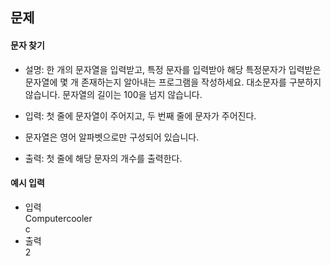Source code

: ## 문제

#### 문자 찾기
- 설명: 한 개의 문자열을 입력받고, 특정 문자를 입력받아 해당 특정문자가 입력받은 문자열에 몇 개 존재하는지 알아내는 프로그램을 작성하세요. 대소문자를 구분하지 않습니다. 문자열의 길이는 100을 넘지 않습니다.

- 입력: 첫 줄에 문자열이 주어지고, 두 번째 줄에 문자가 주어진다.

- 문자열은 영어 알파벳으로만 구성되어 있습니다.

- 출력: 첫 줄에 해당 문자의 개수를 출력한다.

#### 예시 입력
- 입력  
    Computercooler  
    c
- 출력  
    2




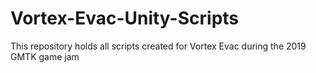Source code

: # Vortex-Evac-Unity-Scripts
This repository holds all scripts created for Vortex Evac during the 2019 GMTK game jam
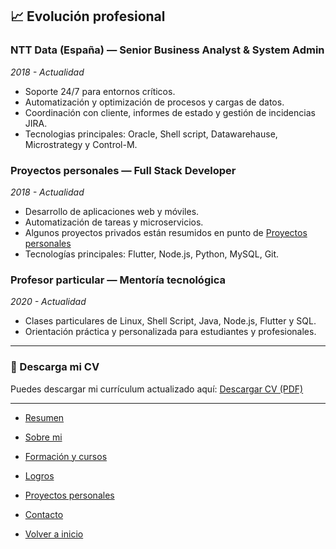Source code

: ## 📈 Evolución profesional

### NTT Data (España) — Senior Business Analyst & System Admin
*2018 - Actualidad*
- Soporte 24/7 para entornos críticos.
- Automatización y optimización de procesos y cargas de datos.
- Coordinación con cliente, informes de estado y gestión de incidencias JIRA.
- Tecnologias principales: Oracle, Shell script, Datawarehause, Microstrategy y Control-M.

### Proyectos personales — Full Stack Developer
*2018 - Actualidad*
- Desarrollo de aplicaciones web y móviles.
- Automatización de tareas y microservicios.
- Algunos proyectos privados están resumidos en punto de [Proyectos personales](personalProjects.md)
- Tecnologías principales: Flutter, Node.js, Python, MySQL, Git.

### Profesor particular — Mentoría tecnológica
*2020 - Actualidad*
- Clases particulares de Linux, Shell Script, Java, Node.js, Flutter y SQL.
- Orientación práctica y personalizada para estudiantes y profesionales.

---

### 📄 Descarga mi CV

Puedes descargar mi currículum actualizado aquí:
[Descargar CV (PDF)](/cv/ANDRESDAVIDHERNANDEZROCAMORA_es.pdf)

---

- [Resumen](lang/es/summary.md)
- [Sobre mi](about.md)
- [Formación y cursos](training.md)
- [Logros](archivements.md)
- [Proyectos personales](personalProjects.md)
- [Contacto](contact.md)

- [Volver a inicio](/README.md)
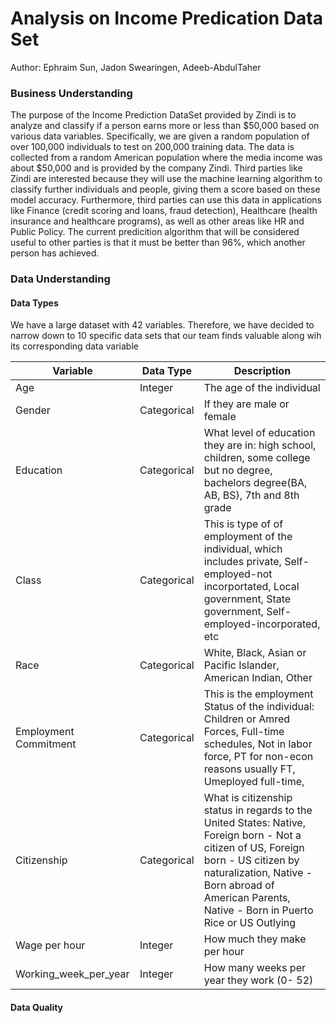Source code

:# Analysis on Income Predication Data Set

Author: Ephraim Sun, Jadon Swearingen, Adeeb-AbdulTaher

### Business Understanding

The purpose of the Income Prediction DataSet provided by Zindi is to analyze and classify if a person earns more or less than $50,000 based on various data variables. Specifically, we are given a random population of over 100,000 individuals to test on 200,000 training data. The data is collected from a random American population where the media income was about $50,000 and is provided by the company Zindi. Third parties like Zindi are interested because they will use the machine learning algorithm to classify further individuals and people, giving them a score based on these model accuracy. Furthermore, third parties can use this data in applications like Finance (credit scoring and loans, fraud detection), Healthcare (health insurance and healthcare programs), as well as other areas like HR and Public Policy. The current predicition algorithm that will be considered useful to other parties is that it must be better than 96%, which another person has achieved.

### Data Understanding

#### Data Types

We have a large dataset with 42 variables. Therefore, we have decided to narrow down to 10 specific data sets that our team finds valuable along wih its corresponding data variable


| Variable    | Data Type | Description | 
| -------- | ------- | ------- |
| Age  |  Integer   | The age of the individual | 
| Gender |  Categorical    | If they are male or female
| Education    |  Categorical   | What level of education they are in: high school, children, some college but no degree, bachelors degree(BA, AB, BS), 7th and 8th grade
| Class   |  Categorical   | This is type of of employment of the individual, which includes private, Self-employed-not incorportated, Local government, State government, Self-employed-incorporated, etc
| Race   |  Categorical   | White, Black, Asian or Pacific Islander, American Indian, Other
| Employment Commitment    |  Categorical   | This is the employment Status of the individual: Children or Amred Forces, Full-time schedules, Not in labor force, PT for non-econ reasons usually FT, Umeployed full-time, 
| Citizenship    |  Categorical   | What is citizenship status in regards to the United States: Native, Foreign born - Not a citizen of US, Foreign born - US citizen by naturalization, Native - Born abroad of American Parents, Native - Born in Puerto Rice or US Outlying
| Wage per hour    |  Integer   | How much they make per hour
| Working_week_per_year   |  Integer   | How many weeks per year they work (0- 52)

#### Data Quality
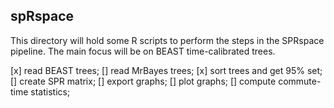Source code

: ## spRspace
This directory will hold some R scripts to perform the steps in the SPRspace pipeline.
The main focus will be on BEAST time-calibrated trees.

[x] read BEAST trees;
[] read MrBayes trees;
[x] sort trees and get 95% set;
[] create SPR matrix;
[] export graphs;
[] plot graphs;
[] compute commute-time statistics;
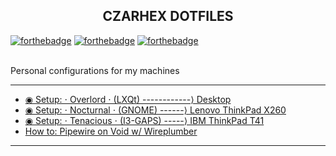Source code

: <h2 align="center">CZARHEX DOTFILES</h2>

[![forthebadge](https://forthebadge.com/images/badges/compatibility-club-penguin.svg)](https://forthebadge.com) 
[![forthebadge](https://forthebadge.com/images/badges/just-plain-nasty.svg)](https://forthebadge.com) 
[![forthebadge](https://forthebadge.com/images/badges/built-with-swag.svg)](https://forthebadge.com) 

<br/>
Personal configurations for my machines
<br/>

** **

* [◉ Setup: ⋅ Overlord ⋅ (LXQt) ------------⟩ Desktop](https://github.com/czarhex/dotfiles/blob/main/OVERLORD.md)
* [◉ Setup: ⋅ Nocturnal ⋅ (GNOME) ------⟩ Lenovo ThinkPad X260](https://github.com/czarhex/dotfiles/blob/main/NOCTURNAL.md)
* [◉ Setup: ⋅ Tenacious ⋅ (I3-GAPS) -----⟩ IBM ThinkPad T41](https://www.youtube.com/watch?v=dQw4w9WgXcQ)
* [How to: Pipewire on Void w/ Wireplumber](https://github.com/czarhex/dotfiles/blob/main/PIPEVOID.md)

** **
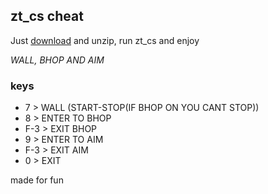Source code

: ## zt_cs cheat

Just [download](https://github.com/zabbix-byte/zt_cs_cheat/blob/main/output/zt_cs.zip) and unzip, run zt_cs and enjoy

*WALL, BHOP AND AIM*

### keys
- 7 > WALL (START-STOP(IF BHOP ON YOU CANT STOP))
- 8 > ENTER TO BHOP
- F-3 > EXIT BHOP
- 9 > ENTER TO AIM
- F-3 > EXIT AIM
- 0 > EXIT

made for fun
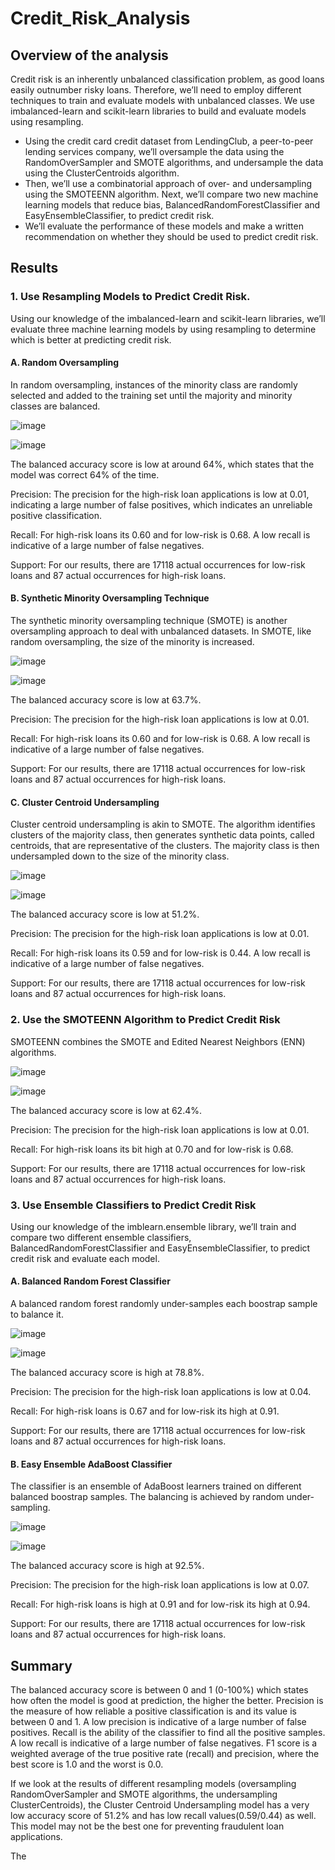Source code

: # Credit_Risk_Analysis

## Overview of the analysis

Credit risk is an inherently unbalanced classification problem, as good loans easily outnumber risky loans. Therefore, we’ll need to employ different techniques to train and evaluate models with unbalanced classes. We use imbalanced-learn and scikit-learn libraries to build and evaluate models using resampling.

* Using the credit card credit dataset from LendingClub, a peer-to-peer lending services company, we’ll oversample the data using the RandomOverSampler and SMOTE algorithms, and undersample the data using the ClusterCentroids algorithm. 
* Then, we’ll use a combinatorial approach of over- and undersampling using the SMOTEENN algorithm. Next, we’ll compare two new machine learning models that reduce bias,
BalancedRandomForestClassifier and EasyEnsembleClassifier, to predict credit risk. 
* We’ll evaluate the performance of these models and make a written recommendation on whether they should be used to predict credit risk.

## Results

### 1. Use Resampling Models to Predict Credit Risk.

Using our knowledge of the imbalanced-learn and scikit-learn libraries, we’ll evaluate three machine learning models by using resampling to determine which is better at predicting credit risk.

#### A. Random Oversampling

In random oversampling, instances of the minority class are randomly selected and added to the training set until the majority and minority classes are balanced.

![image](https://user-images.githubusercontent.com/111020934/206120634-a4e23de6-6a6b-4604-990d-713e74f32d8b.png)

![image](https://user-images.githubusercontent.com/111020934/206120702-20d91071-a4db-45f3-901d-832b10d6d939.png)

The balanced accuracy score is low at around 64%, which states that the model was correct 64% of the time.

Precision: The precision for the high-risk loan applications is low at 0.01, indicating a large number of false positives, which indicates an unreliable positive classification.

Recall:  For high-risk loans its 0.60 and for low-risk is 0.68. A low recall is indicative of a large number of false negatives.

Support: For our results, there are 17118 actual occurrences for low-risk loans and 87 actual occurrences for high-risk loans.

#### B. Synthetic Minority Oversampling Technique

The synthetic minority oversampling technique (SMOTE) is another oversampling approach to deal with unbalanced datasets. In SMOTE, like random oversampling, the size of the minority is increased.

![image](https://user-images.githubusercontent.com/111020934/206322763-25640125-3afc-46e2-aa6c-a5a8732a6eec.png)

![image](https://user-images.githubusercontent.com/111020934/206322818-fe69020e-da67-46d3-af89-6f1dc24f8347.png)

The balanced accuracy score is low at 63.7%.

Precision: The precision for the high-risk loan applications is low at 0.01.

Recall:  For high-risk loans its 0.60 and for low-risk is 0.68. A low recall is indicative of a large number of false negatives.

Support: For our results, there are 17118 actual occurrences for low-risk loans and 87 actual occurrences for high-risk loans.

#### C. Cluster Centroid Undersampling

Cluster centroid undersampling is akin to SMOTE. The algorithm identifies clusters of the majority class, then generates synthetic data points, called centroids, that are representative of the clusters. The majority class is then undersampled down to the size of the minority class.

![image](https://user-images.githubusercontent.com/111020934/206323988-3dbd95bc-4b57-4df1-9618-e3fc18e71e8e.png)

![image](https://user-images.githubusercontent.com/111020934/206324051-16793188-08e7-4b06-9a61-8e9c5f922e82.png)

The balanced accuracy score is low at 51.2%.

Precision: The precision for the high-risk loan applications is low at 0.01.

Recall:  For high-risk loans its 0.59 and for low-risk is 0.44. A low recall is indicative of a large number of false negatives.

Support: For our results, there are 17118 actual occurrences for low-risk loans and 87 actual occurrences for high-risk loans.

### 2. Use the SMOTEENN Algorithm to Predict Credit Risk

SMOTEENN combines the SMOTE and Edited Nearest Neighbors (ENN) algorithms. 

![image](https://user-images.githubusercontent.com/111020934/206324594-a9e62b31-e86a-4c8f-b53e-5af1465177b2.png)

![image](https://user-images.githubusercontent.com/111020934/206324674-906b7e40-7a26-4860-a47e-ca4132d8edca.png)

The balanced accuracy score is low at 62.4%.

Precision: The precision for the high-risk loan applications is low at 0.01.

Recall:  For high-risk loans its bit high at 0.70 and for low-risk is 0.68.

Support: For our results, there are 17118 actual occurrences for low-risk loans and 87 actual occurrences for high-risk loans.

### 3. Use Ensemble Classifiers to Predict Credit Risk

Using our knowledge of the imblearn.ensemble library, we’ll train and compare two different ensemble classifiers, BalancedRandomForestClassifier and EasyEnsembleClassifier, to predict credit risk and evaluate each model.

#### A. Balanced Random Forest Classifier

 A balanced random forest randomly under-samples each boostrap sample to balance it.
 
 ![image](https://user-images.githubusercontent.com/111020934/206325726-33dd618e-262e-45ae-b1f9-333673411ae5.png)

![image](https://user-images.githubusercontent.com/111020934/206325762-4e734f84-5b0c-4e1d-96e2-83381ffc257d.png)

The balanced accuracy score is high at 78.8%.

Precision: The precision for the high-risk loan applications is low at 0.04.

Recall:  For high-risk loans is 0.67 and for low-risk its high at 0.91.

Support: For our results, there are 17118 actual occurrences for low-risk loans and 87 actual occurrences for high-risk loans.

#### B. Easy Ensemble AdaBoost Classifier

The classifier is an ensemble of AdaBoost learners trained on different balanced boostrap samples. The balancing is achieved by random under-sampling. 

![image](https://user-images.githubusercontent.com/111020934/206326329-7be5de1b-34b3-451b-a417-9219890ef3c7.png)

![image](https://user-images.githubusercontent.com/111020934/206326379-6bb18fb2-89b6-46cc-9206-05cb73947c7e.png)

The balanced accuracy score is high at 92.5%.

Precision: The precision for the high-risk loan applications is low at 0.07.

Recall:  For high-risk loans is high at 0.91 and for low-risk its high at 0.94.

Support: For our results, there are 17118 actual occurrences for low-risk loans and 87 actual occurrences for high-risk loans.


## Summary

The balanced accuracy score is between 0 and 1 (0-100%) which states how often the model is good at prediction, the higher the better. Precision is the measure of how reliable a positive classification is and its value is between 0 and 1. A low precision is indicative of a large number of false positives.
Recall is the ability of the classifier to find all the positive samples. A low recall is indicative of a large number of false negatives.
F1 score is a weighted average of the true positive rate (recall) and precision, where the best score is 1.0 and the worst is 0.0.

If we look at the results of different resampling models (oversampling RandomOverSampler and SMOTE algorithms, the undersampling ClusterCentroids), the Cluster Centroid Undersampling model has a very low accuracy score of 51.2% and has low recall values(0.59/0.44) as well. This model may not be the best one for preventing fraudulent loan applications.

The 







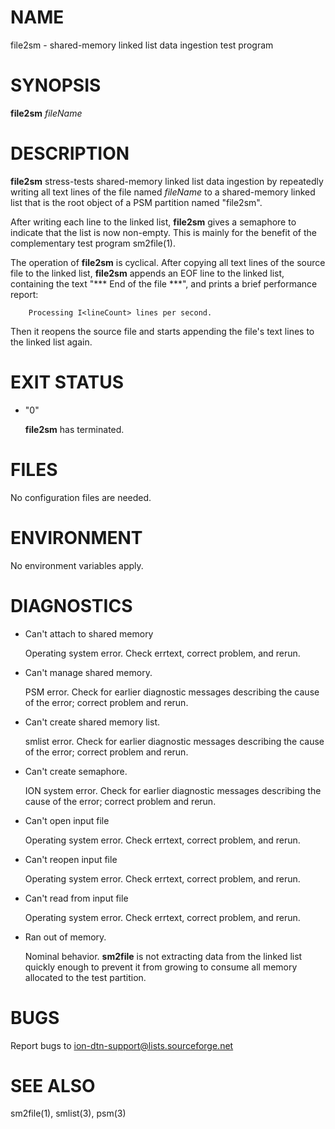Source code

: # NAME

file2sm - shared-memory linked list data ingestion test program

# SYNOPSIS

**file2sm** _fileName_

# DESCRIPTION

**file2sm** stress-tests shared-memory linked list data ingestion by repeatedly
writing all text lines of the file named _fileName_ to a shared-memory linked
list that is the root object of a PSM partition named "file2sm".

After writing each line to the linked list, **file2sm** gives a semaphore to
indicate that the list is now non-empty.  This is mainly for the benefit of
the complementary test program sm2file(1).

The operation of **file2sm** is cyclical.  After copying all text lines of
the source file to the linked list, **file2sm** appends an EOF line to
the linked list, containing the text "\*\*\* End of the file \*\*\*", and prints a
brief performance report:

        Processing I<lineCount> lines per second.

Then it reopens the source file and starts appending the file's text lines
to the linked list again.

# EXIT STATUS

- "0"

    **file2sm** has terminated.

# FILES

No configuration files are needed.

# ENVIRONMENT

No environment variables apply.

# DIAGNOSTICS

- Can't attach to shared memory

    Operating system error.  Check errtext, correct problem, and rerun.

- Can't manage shared memory.

    PSM error.  Check for earlier diagnostic messages describing
    the cause of the error; correct problem and rerun.

- Can't create shared memory list.

    smlist error.  Check for earlier diagnostic messages describing
    the cause of the error; correct problem and rerun.

- Can't create semaphore.

    ION system error.  Check for earlier diagnostic messages describing
    the cause of the error; correct problem and rerun.

- Can't open input file

    Operating system error.  Check errtext, correct problem, and rerun.

- Can't reopen input file

    Operating system error.  Check errtext, correct problem, and rerun.

- Can't read from input file

    Operating system error.  Check errtext, correct problem, and rerun.

- Ran out of memory.

    Nominal behavior.  **sm2file** is not extracting data from the linked list
    quickly enough to prevent it from growing to consume all memory allocated
    to the test partition.

# BUGS

Report bugs to <ion-dtn-support@lists.sourceforge.net>

# SEE ALSO

sm2file(1), smlist(3), psm(3)
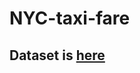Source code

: # NYC-taxi-fare
## Dataset is [here](https://www.kaggle.com/c/new-york-city-taxi-fare-prediction/data)

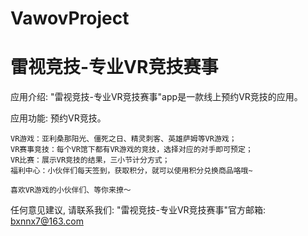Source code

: # VawovProject
# 雷视竞技-专业VR竞技赛事

  应用介绍: "雷视竞技-专业VR竞技赛事"app是一款线上预约VR竞技的应用。

  应用功能: 预约VR竞技。
  
    VR游戏：亚利桑那阳光、僵死之日、精灵刺客、英雄萨姆等VR游戏；
    VR赛事竞技：每个VR馆下都有VR游戏的竞技，选择对应的对手即可预定；
    VR比赛：展示VR竞技的结果，三小节计分方式；
    福利中心：小伙伴们每天签到，获取积分，就可以使用积分兑换商品咯哦~
    
    喜欢VR游戏的小伙伴们、等你来撩～
   
  任何意见建议, 请联系我们: 
  "雷视竞技-专业VR竞技赛事"官方邮箱: bxnnx7@163.com
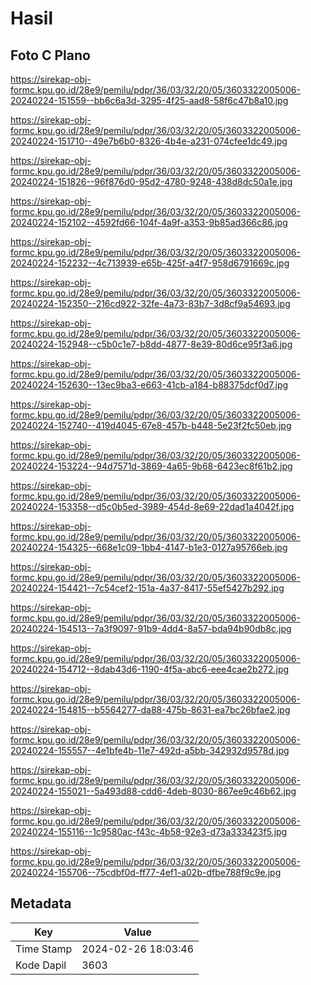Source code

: # Hasil

## Foto C Plano

https://sirekap-obj-formc.kpu.go.id/28e9/pemilu/pdpr/36/03/32/20/05/3603322005006-20240224-151559--bb6c6a3d-3295-4f25-aad8-58f6c47b8a10.jpg

https://sirekap-obj-formc.kpu.go.id/28e9/pemilu/pdpr/36/03/32/20/05/3603322005006-20240224-151710--49e7b6b0-8326-4b4e-a231-074cfee1dc49.jpg

https://sirekap-obj-formc.kpu.go.id/28e9/pemilu/pdpr/36/03/32/20/05/3603322005006-20240224-151826--96f876d0-95d2-4780-9248-438d8dc50a1e.jpg

https://sirekap-obj-formc.kpu.go.id/28e9/pemilu/pdpr/36/03/32/20/05/3603322005006-20240224-152102--4592fd66-104f-4a9f-a353-9b85ad366c86.jpg

https://sirekap-obj-formc.kpu.go.id/28e9/pemilu/pdpr/36/03/32/20/05/3603322005006-20240224-152232--4c713939-e65b-425f-a4f7-958d6791669c.jpg

https://sirekap-obj-formc.kpu.go.id/28e9/pemilu/pdpr/36/03/32/20/05/3603322005006-20240224-152350--216cd922-32fe-4a73-83b7-3d8cf9a54693.jpg

https://sirekap-obj-formc.kpu.go.id/28e9/pemilu/pdpr/36/03/32/20/05/3603322005006-20240224-152948--c5b0c1e7-b8dd-4877-8e39-80d6ce95f3a6.jpg

https://sirekap-obj-formc.kpu.go.id/28e9/pemilu/pdpr/36/03/32/20/05/3603322005006-20240224-152630--13ec9ba3-e663-41cb-a184-b88375dcf0d7.jpg

https://sirekap-obj-formc.kpu.go.id/28e9/pemilu/pdpr/36/03/32/20/05/3603322005006-20240224-152740--419d4045-67e8-457b-b448-5e23f2fc50eb.jpg

https://sirekap-obj-formc.kpu.go.id/28e9/pemilu/pdpr/36/03/32/20/05/3603322005006-20240224-153224--94d7571d-3869-4a65-9b68-6423ec8f61b2.jpg

https://sirekap-obj-formc.kpu.go.id/28e9/pemilu/pdpr/36/03/32/20/05/3603322005006-20240224-153358--d5c0b5ed-3989-454d-8e69-22dad1a4042f.jpg

https://sirekap-obj-formc.kpu.go.id/28e9/pemilu/pdpr/36/03/32/20/05/3603322005006-20240224-154325--668e1c09-1bb4-4147-b1e3-0127a95766eb.jpg

https://sirekap-obj-formc.kpu.go.id/28e9/pemilu/pdpr/36/03/32/20/05/3603322005006-20240224-154421--7c54cef2-151a-4a37-8417-55ef5427b292.jpg

https://sirekap-obj-formc.kpu.go.id/28e9/pemilu/pdpr/36/03/32/20/05/3603322005006-20240224-154513--7a3f9097-91b9-4dd4-8a57-bda94b90db8c.jpg

https://sirekap-obj-formc.kpu.go.id/28e9/pemilu/pdpr/36/03/32/20/05/3603322005006-20240224-154712--8dab43d6-1190-4f5a-abc6-eee4cae2b272.jpg

https://sirekap-obj-formc.kpu.go.id/28e9/pemilu/pdpr/36/03/32/20/05/3603322005006-20240224-154815--b5564277-da88-475b-8631-ea7bc26bfae2.jpg

https://sirekap-obj-formc.kpu.go.id/28e9/pemilu/pdpr/36/03/32/20/05/3603322005006-20240224-155557--4e1bfe4b-11e7-492d-a5bb-342932d9578d.jpg

https://sirekap-obj-formc.kpu.go.id/28e9/pemilu/pdpr/36/03/32/20/05/3603322005006-20240224-155021--5a493d88-cdd6-4deb-8030-867ee9c46b62.jpg

https://sirekap-obj-formc.kpu.go.id/28e9/pemilu/pdpr/36/03/32/20/05/3603322005006-20240224-155116--1c9580ac-f43c-4b58-92e3-d73a333423f5.jpg

https://sirekap-obj-formc.kpu.go.id/28e9/pemilu/pdpr/36/03/32/20/05/3603322005006-20240224-155706--75cdbf0d-ff77-4ef1-a02b-dfbe788f9c9e.jpg


## Metadata

| Key        | Value               |
| ---------- | ------------------- |
| Time Stamp | 2024-02-26 18:03:46 |
| Kode Dapil | 3603                |



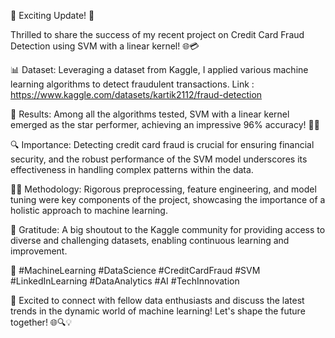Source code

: 🚀 Exciting Update! 🚀

Thrilled to share the success of my recent project on Credit Card Fraud Detection using SVM with a linear kernel! 🌐💳

📊 Dataset: Leveraging a dataset from Kaggle, I applied various machine learning algorithms to detect fraudulent transactions. Link : https://www.kaggle.com/datasets/kartik2112/fraud-detection

🌟 Results: Among all the algorithms tested, SVM with a linear kernel emerged as the star performer, achieving an impressive 96% accuracy! 🚀✨

🔍 Importance: Detecting credit card fraud is crucial for ensuring financial security, and the robust performance of the SVM model underscores its effectiveness in handling complex patterns within the data.

👩‍💻 Methodology: Rigorous preprocessing, feature engineering, and model tuning were key components of the project, showcasing the importance of a holistic approach to machine learning.

🙌 Gratitude: A big shoutout to the Kaggle community for providing access to diverse and challenging datasets, enabling continuous learning and improvement.

🔗 #MachineLearning #DataScience #CreditCardFraud #SVM #LinkedInLearning #DataAnalytics #AI #TechInnovation

🤝 Excited to connect with fellow data enthusiasts and discuss the latest trends in the dynamic world of machine learning! Let's shape the future together! 🌐🔍💡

++++++

▸ Problem to solve:
Only one stretch of the listing is wanted: the lines starting at the one with "quickly enough to" and ending at the one with "VR赛事竞技：每个VR馆下都有VR游戏的竞技，选择对应的对手即可预定；", copied exactly and free of pictures.

▸ Written solution:
    quickly enough to prevent it from growing to consume all memory allocated
    to the test partition.

# BUGS

Report bugs to <ion-dtn-support@lists.sourceforge.net>

# SEE ALSO

sm2file(1), smlist(3), psm(3)
Source code

: # NYC-taxi-fare
## Dataset is [here](https://www.kaggle.com/c/new-york-city-taxi-fare-prediction/data)

Source code

: # VawovProject
# 雷视竞技-专业VR竞技赛事

  应用介绍: "雷视竞技-专业VR竞技赛事"app是一款线上预约VR竞技的应用。

  应用功能: 预约VR竞技。
  
    VR游戏：亚利桑那阳光、僵死之日、精灵刺客、英雄萨姆等VR游戏；
    VR赛事竞技：每个VR馆下都有VR游戏的竞技，选择对应的对手即可预定；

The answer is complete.